A highly accurate technique for the solution of the non-linear point kinetics equations

• The paper presents a novel semi-analytical technique to solve reactor kinetics equations.
• The solution of kinetics equations is sought starting from a piecewise constant approximation.
• The performance of the technique is improved via a corrective source term and iterative cycles.
• The high accuracy of the method is tested against literature for both linear and non-linear problems.

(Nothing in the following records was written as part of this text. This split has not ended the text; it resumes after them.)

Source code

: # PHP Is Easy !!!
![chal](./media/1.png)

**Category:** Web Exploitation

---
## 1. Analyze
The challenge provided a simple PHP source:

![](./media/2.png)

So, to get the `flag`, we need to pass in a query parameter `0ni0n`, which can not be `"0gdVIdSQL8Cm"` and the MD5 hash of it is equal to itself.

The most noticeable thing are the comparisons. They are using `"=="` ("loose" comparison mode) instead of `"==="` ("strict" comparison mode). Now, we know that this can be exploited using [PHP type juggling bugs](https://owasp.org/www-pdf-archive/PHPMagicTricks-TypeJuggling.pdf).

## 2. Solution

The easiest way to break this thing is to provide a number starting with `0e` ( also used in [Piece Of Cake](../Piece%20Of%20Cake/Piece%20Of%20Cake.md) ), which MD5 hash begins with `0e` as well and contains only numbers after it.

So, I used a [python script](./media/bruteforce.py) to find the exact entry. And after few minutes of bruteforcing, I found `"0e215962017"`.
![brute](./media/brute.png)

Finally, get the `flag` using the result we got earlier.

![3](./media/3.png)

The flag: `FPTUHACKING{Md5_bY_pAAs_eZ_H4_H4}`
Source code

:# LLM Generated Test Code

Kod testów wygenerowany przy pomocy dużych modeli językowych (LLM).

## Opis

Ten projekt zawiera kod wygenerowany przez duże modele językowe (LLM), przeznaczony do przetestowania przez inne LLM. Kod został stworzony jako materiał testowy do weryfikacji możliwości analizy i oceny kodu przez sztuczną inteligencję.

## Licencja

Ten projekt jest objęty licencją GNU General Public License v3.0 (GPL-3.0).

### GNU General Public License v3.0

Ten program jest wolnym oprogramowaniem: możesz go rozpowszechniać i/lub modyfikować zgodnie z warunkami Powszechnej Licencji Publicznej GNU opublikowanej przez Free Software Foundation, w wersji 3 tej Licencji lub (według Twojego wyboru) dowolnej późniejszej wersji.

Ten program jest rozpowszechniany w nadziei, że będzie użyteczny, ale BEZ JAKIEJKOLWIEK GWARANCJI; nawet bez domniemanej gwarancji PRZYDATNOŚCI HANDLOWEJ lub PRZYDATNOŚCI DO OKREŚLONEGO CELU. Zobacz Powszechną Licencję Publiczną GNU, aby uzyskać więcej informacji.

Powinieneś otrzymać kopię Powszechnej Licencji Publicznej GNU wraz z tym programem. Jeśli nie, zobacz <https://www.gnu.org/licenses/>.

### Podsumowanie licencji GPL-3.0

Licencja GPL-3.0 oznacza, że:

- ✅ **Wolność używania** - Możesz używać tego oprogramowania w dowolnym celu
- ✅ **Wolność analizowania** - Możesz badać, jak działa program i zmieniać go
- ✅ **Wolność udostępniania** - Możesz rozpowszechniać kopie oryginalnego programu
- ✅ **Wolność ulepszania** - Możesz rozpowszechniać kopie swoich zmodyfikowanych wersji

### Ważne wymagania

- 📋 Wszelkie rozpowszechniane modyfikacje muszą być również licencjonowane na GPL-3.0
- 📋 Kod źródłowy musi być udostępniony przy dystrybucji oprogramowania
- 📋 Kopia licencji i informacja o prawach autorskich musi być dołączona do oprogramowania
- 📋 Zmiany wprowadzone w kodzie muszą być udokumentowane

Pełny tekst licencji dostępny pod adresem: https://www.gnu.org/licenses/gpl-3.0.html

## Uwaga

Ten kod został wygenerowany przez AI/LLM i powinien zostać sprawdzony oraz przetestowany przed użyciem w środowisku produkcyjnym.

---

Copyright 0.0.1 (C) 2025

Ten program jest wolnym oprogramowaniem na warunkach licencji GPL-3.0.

A novel methodology for the solution of non-linear point kinetic (PK) equations is proposed. The technique, based on a piecewise constant approximation (Kinard and Allen, 2004), is enhanced by explicitly accounting for the feedback and the reactivity variation within a time step through an iterative cycle. High accuracy is achieved by introducing a sub-mesh for the numerical evaluation of integrals involved and by correcting the source term to include the non-linear effect on a finer time scale. The resulting Enhanced Piecewise Constant Approximation (EPCA) is tested on a set of classical linear problems with several types of reactivity insertions (step, linear, sinusoidal, zig-zag) and shows extreme accuracy (to 9 digits) even when large time steps are considered (i.e., 100 times the neutron mean life). Non-linear reactor kinetics is then considered and compared to highly accurate results obtained via convergence acceleration. Its accuracy and the fast convergence make the EPCA algorithm particularly attractive for applications.